Big and Small
Cate Blanchett is superb in Sydney Theatre Company’s new interpretation of German playwright Botho Strauss’s Brechtian exploration of alienation. Unlike some of the big names to tread the boards in London recently, she knows how to capture an audience. But she does so in a production that feels disjointed and aimless in the first half and only fitfully evokes the despair of being stuck on the outside looking in.
We meet Lotte (Blanchett) perched on a thin neon frame, raptly listening to snatches of pretentious waffle about a new world order from the street below her hotel room. At first, sipping from a garish cocktail, she is delighted by her incomprehension, drawing hope from it as others might from religion. But her faith turns to bewilderment as she is rejected by her estranged husband, an old school friend and ultimately all of society.
Throughout the play, an increasingly baffled Lotte asks: ‘What are you talking about?’ At the start of the second act she wonders while writing a letter if someone has redrawn the national boundaries without her knowledge, leaving her in another country. She has become a cultural immigrant, shut out and set adrift by a harsh new language of belonging that cannot be learned.
Martin Crimp’s translation is effectively staccato and brutal. Punctuated with expletives, this is a language devoid of affection – a wall of words as unyielding to Lotte as set designer Johannes Schutz’s stark, stylised white rooms and buildings, which rise out of the blackness of the stage like jagged teeth. But the script also suffers from an identity crisis, stripped of the original’s historical references while retaining German street names and mentioning texting and Gwyneth Paltrow. This awkward mix often leaves us – like Lotte at the start – with the sense that we hearing only half a conversation.
This fragmentariness is intensified by an over-long and overly picaresque first half, which essentially consists of variations on the same theme loosely strung together. With the exception of a well-executed scene in which an apartment building seems almost to come to life as the resentment of a microcosmic community pours out of its crackling intercom, there’s minimal progression either in tone or character. As yet another door slams in Lotte’s face, her alienation comes close to being monotonous.
It’s also a shame that, for a play concerned with both the big and the small, we don’t see more of the world that has rejected Lotte. In particular, a scene set around a carnival would have benefited from more than a few streamers falling from the ceiling. The occasional throng interspersed with the dark-edged one-to-ones that typify Lotte’s encounters might have lent greater meaning to the windows – both literal and metaphorical – that she presses her face up to as she watches society go on without her.
A tighter second act, which combines comedy and poignancy with assuredness, is a more satisfying experience. As Lotte travels across country, taking an office job while wearing a motorbike helmet and pulling a sledge, the production kicks into gear. Director Benedict Andrews plays scenes at a bus-stop and in a doctor’s surgery with a lightness and texture that points the production in a new direction – with a good line in surreal humour breaking through as Lotte begins to accept her place in the world, even if she will never belong to it.

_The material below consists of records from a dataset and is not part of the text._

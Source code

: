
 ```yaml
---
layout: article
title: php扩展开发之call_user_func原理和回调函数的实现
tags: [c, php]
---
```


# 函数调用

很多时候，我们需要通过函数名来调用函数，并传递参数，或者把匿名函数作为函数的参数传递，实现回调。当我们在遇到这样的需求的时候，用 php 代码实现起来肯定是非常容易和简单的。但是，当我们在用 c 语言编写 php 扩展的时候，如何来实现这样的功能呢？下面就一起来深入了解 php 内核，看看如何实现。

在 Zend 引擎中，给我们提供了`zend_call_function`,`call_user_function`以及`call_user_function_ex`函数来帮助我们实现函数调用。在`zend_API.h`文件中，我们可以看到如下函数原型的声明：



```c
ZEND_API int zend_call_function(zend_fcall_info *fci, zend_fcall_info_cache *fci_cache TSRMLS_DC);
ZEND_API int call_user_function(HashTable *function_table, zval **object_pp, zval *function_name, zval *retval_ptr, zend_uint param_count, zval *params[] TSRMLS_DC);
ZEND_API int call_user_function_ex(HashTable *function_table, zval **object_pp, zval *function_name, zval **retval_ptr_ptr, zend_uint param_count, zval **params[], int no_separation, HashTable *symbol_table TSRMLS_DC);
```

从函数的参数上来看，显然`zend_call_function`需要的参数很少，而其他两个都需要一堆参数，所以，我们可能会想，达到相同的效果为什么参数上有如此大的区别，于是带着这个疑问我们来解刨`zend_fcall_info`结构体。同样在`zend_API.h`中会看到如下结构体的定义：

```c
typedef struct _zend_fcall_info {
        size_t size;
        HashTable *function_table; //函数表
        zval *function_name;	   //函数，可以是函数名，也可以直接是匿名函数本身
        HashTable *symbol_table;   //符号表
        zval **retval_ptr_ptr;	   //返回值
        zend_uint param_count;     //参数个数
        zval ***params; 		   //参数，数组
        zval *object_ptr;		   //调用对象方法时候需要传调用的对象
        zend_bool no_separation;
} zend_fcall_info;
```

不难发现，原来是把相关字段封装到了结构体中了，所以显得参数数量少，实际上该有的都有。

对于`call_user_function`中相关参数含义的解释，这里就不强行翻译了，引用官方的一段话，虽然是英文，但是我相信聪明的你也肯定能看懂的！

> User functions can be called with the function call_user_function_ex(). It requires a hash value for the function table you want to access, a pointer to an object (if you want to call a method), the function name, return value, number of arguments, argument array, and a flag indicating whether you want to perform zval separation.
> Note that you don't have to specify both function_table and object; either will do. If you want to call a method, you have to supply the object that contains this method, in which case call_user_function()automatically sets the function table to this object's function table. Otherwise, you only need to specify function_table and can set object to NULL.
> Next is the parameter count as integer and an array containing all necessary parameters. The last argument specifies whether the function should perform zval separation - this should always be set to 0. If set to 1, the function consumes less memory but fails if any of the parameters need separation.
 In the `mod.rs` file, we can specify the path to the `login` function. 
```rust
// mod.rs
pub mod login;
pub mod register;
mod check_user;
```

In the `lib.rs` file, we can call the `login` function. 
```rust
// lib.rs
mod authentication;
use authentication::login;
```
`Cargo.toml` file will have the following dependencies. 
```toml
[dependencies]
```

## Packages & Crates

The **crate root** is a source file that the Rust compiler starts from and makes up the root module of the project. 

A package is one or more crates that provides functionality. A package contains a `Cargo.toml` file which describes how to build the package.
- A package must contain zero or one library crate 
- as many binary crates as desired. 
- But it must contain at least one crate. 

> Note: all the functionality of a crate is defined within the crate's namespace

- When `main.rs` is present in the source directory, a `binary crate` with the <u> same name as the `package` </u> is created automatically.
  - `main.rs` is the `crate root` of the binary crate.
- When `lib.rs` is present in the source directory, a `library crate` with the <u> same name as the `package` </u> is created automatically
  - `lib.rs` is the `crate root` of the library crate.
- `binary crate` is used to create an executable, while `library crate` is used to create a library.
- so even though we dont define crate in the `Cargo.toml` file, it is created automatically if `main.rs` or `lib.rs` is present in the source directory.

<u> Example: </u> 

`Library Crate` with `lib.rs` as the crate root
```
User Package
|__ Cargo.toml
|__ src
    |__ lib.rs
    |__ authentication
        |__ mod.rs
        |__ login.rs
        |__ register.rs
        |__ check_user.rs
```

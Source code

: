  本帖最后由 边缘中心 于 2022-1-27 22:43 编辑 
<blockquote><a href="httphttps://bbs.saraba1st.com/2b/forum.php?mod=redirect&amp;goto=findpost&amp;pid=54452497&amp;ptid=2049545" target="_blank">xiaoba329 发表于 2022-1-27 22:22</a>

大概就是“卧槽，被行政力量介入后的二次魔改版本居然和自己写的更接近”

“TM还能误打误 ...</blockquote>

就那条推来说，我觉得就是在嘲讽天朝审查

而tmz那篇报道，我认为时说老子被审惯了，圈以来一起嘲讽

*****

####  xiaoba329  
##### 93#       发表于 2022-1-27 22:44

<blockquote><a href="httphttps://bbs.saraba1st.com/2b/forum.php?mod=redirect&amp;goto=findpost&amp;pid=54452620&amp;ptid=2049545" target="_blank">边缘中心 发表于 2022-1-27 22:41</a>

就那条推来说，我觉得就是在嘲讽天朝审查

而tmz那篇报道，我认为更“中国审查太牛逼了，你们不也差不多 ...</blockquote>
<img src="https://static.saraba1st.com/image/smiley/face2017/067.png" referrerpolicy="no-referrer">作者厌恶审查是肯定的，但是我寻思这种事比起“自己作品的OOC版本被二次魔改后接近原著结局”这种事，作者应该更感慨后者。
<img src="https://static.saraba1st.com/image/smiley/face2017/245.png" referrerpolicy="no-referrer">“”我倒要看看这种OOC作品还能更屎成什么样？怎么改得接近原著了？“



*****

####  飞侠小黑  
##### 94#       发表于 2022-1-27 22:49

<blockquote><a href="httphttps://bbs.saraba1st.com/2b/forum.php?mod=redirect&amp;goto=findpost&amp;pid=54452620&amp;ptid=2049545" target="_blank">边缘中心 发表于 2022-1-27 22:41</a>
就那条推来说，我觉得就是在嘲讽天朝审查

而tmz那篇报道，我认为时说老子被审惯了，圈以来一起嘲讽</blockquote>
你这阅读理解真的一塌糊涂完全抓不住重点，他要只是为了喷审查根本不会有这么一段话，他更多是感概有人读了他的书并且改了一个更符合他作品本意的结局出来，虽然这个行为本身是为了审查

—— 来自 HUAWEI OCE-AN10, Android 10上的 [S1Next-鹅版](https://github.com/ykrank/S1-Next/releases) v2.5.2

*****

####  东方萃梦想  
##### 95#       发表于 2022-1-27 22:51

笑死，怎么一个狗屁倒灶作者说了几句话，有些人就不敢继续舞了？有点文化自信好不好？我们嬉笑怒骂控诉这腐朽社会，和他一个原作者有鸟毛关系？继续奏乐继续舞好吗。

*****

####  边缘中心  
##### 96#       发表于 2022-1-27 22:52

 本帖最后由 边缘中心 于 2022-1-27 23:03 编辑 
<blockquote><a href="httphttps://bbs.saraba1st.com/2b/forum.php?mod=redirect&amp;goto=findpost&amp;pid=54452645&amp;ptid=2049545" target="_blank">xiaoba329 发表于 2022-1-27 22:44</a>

And at the heart of it all is Blanchett, who dominates the show with the tearful smiles of a clown and the gaucheness of a blowsy Don Quixote, tilting at windmills where once there were friends and family. Whether dancing manically as a sequinned showgirl or slumping to the floor with the misery of a wind-up toy whose springs are wearing out, she brings Lotte to life with every inch of her body –exposing the cruel absurdity of the embittered and spiritually bankrupt society that has shaped her character. The rest of the cast is strong but she is the one that powers this production over its fault lines and into something worth watching.